## Problem details
Go through the entries below and pick out every line with "begin".
::: Supplied material
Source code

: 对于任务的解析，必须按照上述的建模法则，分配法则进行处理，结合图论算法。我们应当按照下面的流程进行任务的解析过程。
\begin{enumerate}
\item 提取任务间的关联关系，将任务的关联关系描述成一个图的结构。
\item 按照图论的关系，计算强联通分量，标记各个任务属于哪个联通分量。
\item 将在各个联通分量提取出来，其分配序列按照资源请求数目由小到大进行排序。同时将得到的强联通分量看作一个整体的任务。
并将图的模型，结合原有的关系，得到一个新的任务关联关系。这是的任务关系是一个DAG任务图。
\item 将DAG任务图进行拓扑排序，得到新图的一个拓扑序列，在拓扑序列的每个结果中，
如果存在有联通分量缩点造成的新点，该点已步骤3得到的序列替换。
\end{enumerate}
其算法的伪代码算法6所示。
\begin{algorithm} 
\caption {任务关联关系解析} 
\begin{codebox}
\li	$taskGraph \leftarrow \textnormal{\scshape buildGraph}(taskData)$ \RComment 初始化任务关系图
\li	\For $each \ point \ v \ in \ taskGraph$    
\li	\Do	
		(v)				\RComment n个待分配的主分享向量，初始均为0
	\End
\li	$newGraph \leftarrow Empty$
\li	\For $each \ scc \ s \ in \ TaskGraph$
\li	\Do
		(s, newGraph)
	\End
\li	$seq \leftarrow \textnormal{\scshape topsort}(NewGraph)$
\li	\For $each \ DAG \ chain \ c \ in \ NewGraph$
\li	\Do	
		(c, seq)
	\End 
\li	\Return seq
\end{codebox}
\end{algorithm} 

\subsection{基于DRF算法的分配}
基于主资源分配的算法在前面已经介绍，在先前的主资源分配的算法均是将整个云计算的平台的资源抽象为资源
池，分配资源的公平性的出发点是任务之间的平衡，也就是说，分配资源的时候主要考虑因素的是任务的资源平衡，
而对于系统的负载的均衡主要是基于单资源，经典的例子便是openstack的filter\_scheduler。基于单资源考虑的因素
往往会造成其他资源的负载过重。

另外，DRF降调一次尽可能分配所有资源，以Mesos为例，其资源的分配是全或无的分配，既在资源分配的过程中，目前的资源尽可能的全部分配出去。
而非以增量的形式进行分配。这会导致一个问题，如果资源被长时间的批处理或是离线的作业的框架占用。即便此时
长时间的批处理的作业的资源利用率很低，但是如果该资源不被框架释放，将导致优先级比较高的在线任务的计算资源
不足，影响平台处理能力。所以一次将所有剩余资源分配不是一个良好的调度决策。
::::::
## Response below
\begin{enumerate}
\begin{algorithm} 
\begin{codebox}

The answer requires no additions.